EXERCISE REQUIREMENTS. The finished copy must match the records exactly, except that it contains no pictures.

DATASET RECORDS.
Content starts

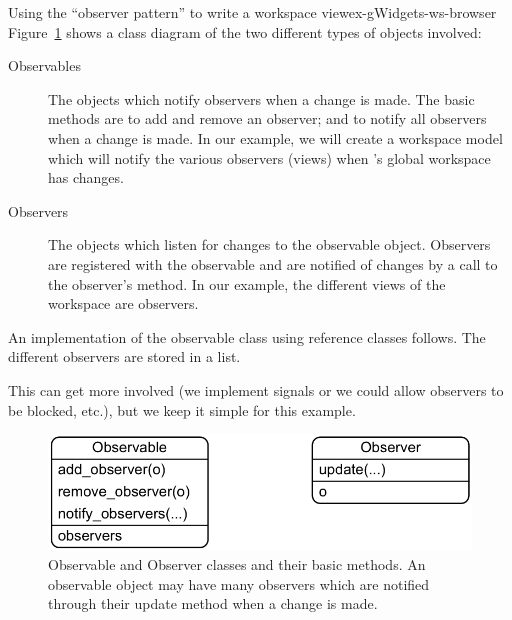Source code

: \begin{example}{Using the ``observer pattern'' to write a workspace view}{ex-gWidgets-ws-browser}
Figure~\ref{fig:observer-observable} shows a class diagram of the two
different types of objects involved:
\begin{description}
\item[Observables] The objects which notify observers when a change is
  made. The basic methods are to add and remove an observer; and to
  notify all observers when a change is made. In our example, we will
  create a workspace model which will notify the various observers
  (views) when \R's global workspace has changes.
\item[Observers] The objects which listen for changes to the
  observable object. Observers are registered with the observable and
  are notified of changes by a call to the observer's 
  method. In our example, the different views of the workspace are
  observers.
\end{description}

An implementation of the observable class using reference classes
follows. The different observers are stored in a list.

\begin{Schunk}
\end{Schunk}
%
This can get more involved (we implement signals or we could allow
observers to be blocked, etc.), but we keep
it simple for this example. 


\begin{figure}
  \centering
  \includegraphics[width=.6\textwidth]{fig-gWidgets-observable-observer-uml.png}
 \caption{Observable and Observer classes and their basic methods. An observable object may have many observers which are notified through their update method when a change is made.}
  \label{fig:observer-observable}
\end{figure}


\end{example}
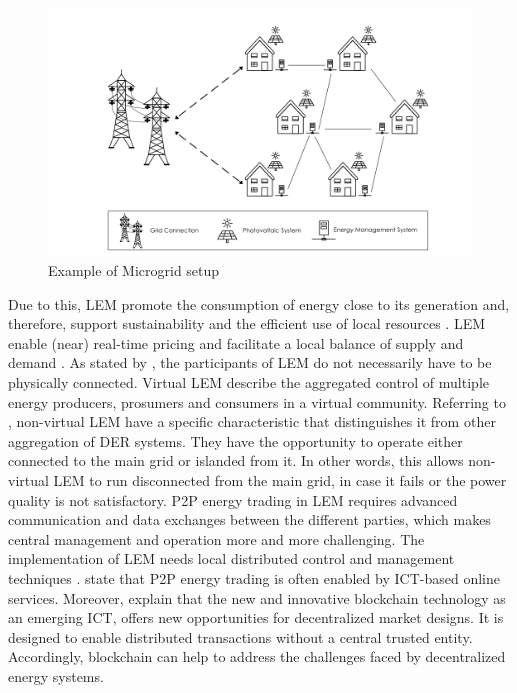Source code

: \begin{figure}[htbp]
	\centering
	\includegraphics[width=.9\linewidth]{./figures/microgrid_1024x.png}
	\caption{Example of Microgrid setup \protect{}}
	\label{figure:microgrid}
\end{figure}

Due to this, LEM promote the consumption of energy close to its generation and, therefore, 
support sustainability and the efficient use of local resources .
LEM enable (near) real-time pricing and facilitate a local balance
of supply and demand . 
As stated by ,
the participants of LEM do not necessarily have to be physically connected. Virtual LEM
describe the aggregated control of multiple energy producers, prosumers and consumers in a virtual 
community.
Referring to , non-virtual LEM have a specific characteristic
that distinguishes it from other aggregation of DER systems. They have the opportunity
to operate either connected to the main grid or islanded from it. In other words,
this allows non-virtual LEM to run disconnected from the main grid, in case it fails or 
the power quality is not satisfactory.
P2P energy trading in LEM requires advanced communication and data 
exchanges between the different parties, which makes central management and 
operation more and more challenging. The implementation of LEM needs 
local distributed control and management techniques . 
 state that P2P energy trading is often
enabled by ICT-based online services. Moreover,  explain that 
the new and innovative blockchain technology as an emerging ICT, 
offers new opportunities for decentralized market designs.
It is designed to enable distributed transactions without 
a central trusted entity.
Accordingly, blockchain can help to address the challenges faced by 
decentralized energy systems. 


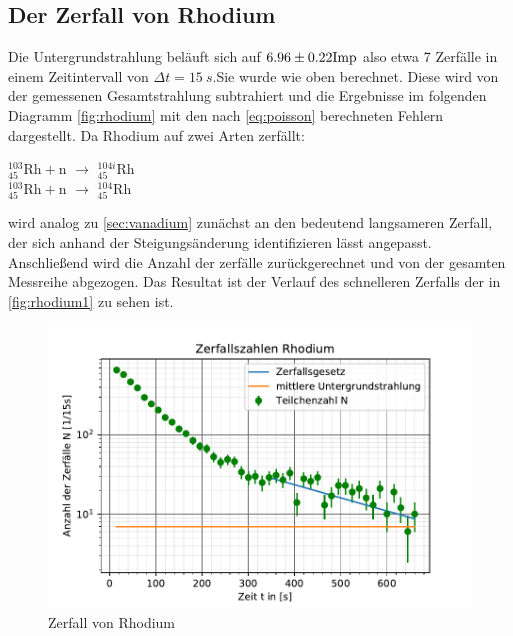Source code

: \subsection{Der Zerfall von Rhodium}
Die Untergrundstrahlung beläuft sich auf  $6.96 \pm 0.22 \si[]{\mathrm{Imp}}$ also etwa 7 Zerfälle in einem Zeitintervall
von $\Delta t =\SI{15}{s}$.Sie wurde wie oben berechnet. Diese wird von der gemessenen Gesamtstrahlung subtrahiert und die Ergebnisse
im folgenden Diagramm \autoref{fig:rhodium} mit den nach \autoref{eq:poisson} berechneten Fehlern dargestellt.
Da Rhodium auf zwei Arten zerfällt: 
\begin{center} 
    $^{103}_{45}\mathrm{Rh} + \mathrm{n}$ $\rightarrow$ $^{104i}_{45}\mathrm{Rh}$\\
    $^{103}_{45}\mathrm{Rh} + \mathrm{n}$ $\rightarrow$ $^{104}_{45}\mathrm{Rh}$
\end{center}
wird analog zu \autoref{sec:vanadium} zunächst an den bedeutend langsameren Zerfall, der sich anhand der 
Steigungsänderung identifizieren lässt angepasst. Anschließend wird die Anzahl der zerfälle zurückgerechnet und 
von der gesamten Messreihe abgezogen. Das Resultat ist der Verlauf des schnelleren Zerfalls der in 
\autoref{fig:rhodium1} zu sehen ist. 
  \begin{figure}
    
    \centering
    \includegraphics{rhodium.pdf}
    \caption{Zerfall von Rhodium}
    \label{fig:rhodium}
  \end{figure}

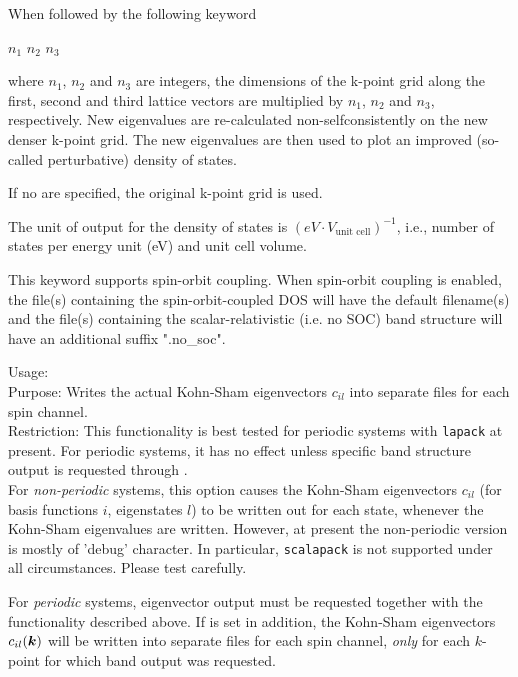 When followed by the following keyword

  $n_1$  $n_2$  $n_3$

where $n_1$, $n_2$ and $n_3$ are integers, the dimensions of the k-point grid along
the first, second and third lattice vectors are multiplied by $n_1$, $n_2$ and $n_3$,
 respectively. New eigenvalues are re-calculated
non-selfconsistently on the new denser k-point grid. The new eigenvalues are
then used to plot an improved (so-called perturbative) density of states.

If no  are specified, the original k-point grid is used.

The unit of output for the density of states is $(eV \cdot
V_\text{unit cell})^{-1}$, i.e., number of states per energy unit (eV)
and unit cell volume.

This keyword supports spin-orbit coupling.  When spin-orbit coupling is
enabled, the file(s) containing the spin-orbit-coupled DOS will have the
default filename(s) and the file(s) containing the scalar-relativistic
(i.e. no SOC) band structure will have an additional suffix ".no\_soc".

{
  \noindent
  Usage:   \\[1.0ex]
  Purpose: Writes the actual Kohn-Sham eigenvectors $c_{il}$ into
    separate files for each spin channel. \\[1.0ex]
  Restriction: This functionality is best tested for periodic systems
  with  \texttt{lapack} at present. For periodic systems,
  it has no effect unless specific band structure output is requested through
   . \\[1.0ex]
}
For \emph{non-periodic} systems, this option causes the Kohn-Sham eigenvectors
$c_{il}$ (for basis functions $i$, eigenstates $l$) to be written out for each
  state, whenever the Kohn-Sham eigenvalues
are written. However, at present the non-periodic version is mostly of 'debug'
character. In particular,  \texttt{scalapack} is not
supported under all circumstances. Please test carefully.

For \emph{periodic} systems, eigenvector output must be requested together
with the   functionality described
above. If   is set in
addition, the Kohn-Sham eigenvectors $c_{il}(\mbox{\boldmath$k$})$ will be
written into separate files for each spin channel, \emph{only} for each
$k$-point for which band output was requested.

Content ends

SOLVED EXERCISE.
Source code

: \begin{example}{Using the ``observer pattern'' to write a workspace view}{ex-gWidgets-ws-browser}
Figure~\ref{fig:observer-observable} shows a class diagram of the two
different types of objects involved:
\begin{description}
\item[Observables] The objects which notify observers when a change is
  made. The basic methods are to add and remove an observer; and to
  notify all observers when a change is made. In our example, we will
  create a workspace model which will notify the various observers
  (views) when \R's global workspace has changes.
\item[Observers] The objects which listen for changes to the
  observable object. Observers are registered with the observable and
  are notified of changes by a call to the observer's 
  method. In our example, the different views of the workspace are
  observers.
\end{description}

An implementation of the observable class using reference classes
follows. The different observers are stored in a list.

\begin{Schunk}
\end{Schunk}
%
This can get more involved (we implement signals or we could allow
observers to be blocked, etc.), but we keep
it simple for this example. 


\begin{figure}
  \centering
  \includegraphics[width=.6\textwidth]{fig-gWidgets-observable-observer-uml.png}
 \caption{Observable and Observer classes and their basic methods. An observable object may have many observers which are notified through their update method when a change is made.}
  \label{fig:observer-observable}
\end{figure}


\end{example}
Source code

: \begin{figure}[htbp]
	\centering
	\includegraphics[width=.9\linewidth]{./figures/microgrid_1024x.png}
	\caption{Example of Microgrid setup \protect{}}
	\label{figure:microgrid}
\end{figure}

Due to this, LEM promote the consumption of energy close to its generation and, therefore, 
support sustainability and the efficient use of local resources .
LEM enable (near) real-time pricing and facilitate a local balance
of supply and demand . 
As stated by ,
the participants of LEM do not necessarily have to be physically connected. Virtual LEM
describe the aggregated control of multiple energy producers, prosumers and consumers in a virtual 
community.
Referring to , non-virtual LEM have a specific characteristic
that distinguishes it from other aggregation of DER systems. They have the opportunity
to operate either connected to the main grid or islanded from it. In other words,
this allows non-virtual LEM to run disconnected from the main grid, in case it fails or 
the power quality is not satisfactory.
P2P energy trading in LEM requires advanced communication and data 
exchanges between the different parties, which makes central management and 
operation more and more challenging. The implementation of LEM needs 
local distributed control and management techniques . 
 state that P2P energy trading is often
enabled by ICT-based online services. Moreover,  explain that 
the new and innovative blockchain technology as an emerging ICT, 
offers new opportunities for decentralized market designs.
It is designed to enable distributed transactions without 
a central trusted entity.
Accordingly, blockchain can help to address the challenges faced by 
decentralized energy systems. 


Source code

: \subsection{Der Zerfall von Rhodium}
Die Untergrundstrahlung beläuft sich auf  $6.96 \pm 0.22 \si[]{\mathrm{Imp}}$ also etwa 7 Zerfälle in einem Zeitintervall
von $\Delta t =\SI{15}{s}$.Sie wurde wie oben berechnet. Diese wird von der gemessenen Gesamtstrahlung subtrahiert und die Ergebnisse
im folgenden Diagramm \autoref{fig:rhodium} mit den nach \autoref{eq:poisson} berechneten Fehlern dargestellt.
Da Rhodium auf zwei Arten zerfällt: 
\begin{center} 
    $^{103}_{45}\mathrm{Rh} + \mathrm{n}$ $\rightarrow$ $^{104i}_{45}\mathrm{Rh}$\\
    $^{103}_{45}\mathrm{Rh} + \mathrm{n}$ $\rightarrow$ $^{104}_{45}\mathrm{Rh}$
\end{center}
wird analog zu \autoref{sec:vanadium} zunächst an den bedeutend langsameren Zerfall, der sich anhand der 
Steigungsänderung identifizieren lässt angepasst. Anschließend wird die Anzahl der zerfälle zurückgerechnet und 
von der gesamten Messreihe abgezogen. Das Resultat ist der Verlauf des schnelleren Zerfalls der in 
\autoref{fig:rhodium1} zu sehen ist. 
  \begin{figure}
    
    \centering
    \includegraphics{rhodium.pdf}
    \caption{Zerfall von Rhodium}
    \label{fig:rhodium}
  \end{figure}

 When followed by the following keyword

  $n_1$  $n_2$  $n_3$

where $n_1$, $n_2$ and $n_3$ are integers, the dimensions of the k-point grid along
the first, second and third lattice vectors are multiplied by $n_1$, $n_2$ and $n_3$,
 respectively. New eigenvalues are re-calculated
non-selfconsistently on the new denser k-point grid. The new eigenvalues are
then used to plot an improved (so-called perturbative) density of states.

If no  are specified, the original k-point grid is used.

The unit of output for the density of states is $(eV \cdot
V_\text{unit cell})^{-1}$, i.e., number of states per energy unit (eV)
and unit cell volume.

This keyword supports spin-orbit coupling.  When spin-orbit coupling is
enabled, the file(s) containing the spin-orbit-coupled DOS will have the
default filename(s) and the file(s) containing the scalar-relativistic
(i.e. no SOC) band structure will have an additional suffix ".no\_soc".

{
  \noindent
  Usage:   \\[1.0ex]
  Purpose: Writes the actual Kohn-Sham eigenvectors $c_{il}$ into
    separate files for each spin channel. \\[1.0ex]
  Restriction: This functionality is best tested for periodic systems
  with  \texttt{lapack} at present. For periodic systems,
  it has no effect unless specific band structure output is requested through
   . \\[1.0ex]
}
For \emph{non-periodic} systems, this option causes the Kohn-Sham eigenvectors
$c_{il}$ (for basis functions $i$, eigenstates $l$) to be written out for each
  state, whenever the Kohn-Sham eigenvalues
are written. However, at present the non-periodic version is mostly of 'debug'
character. In particular,  \texttt{scalapack} is not
supported under all circumstances. Please test carefully.

For \emph{periodic} systems, eigenvector output must be requested together
with the   functionality described
above. If   is set in
addition, the Kohn-Sham eigenvectors $c_{il}(\mbox{\boldmath$k$})$ will be
written into separate files for each spin channel, \emph{only} for each
$k$-point for which band output was requested.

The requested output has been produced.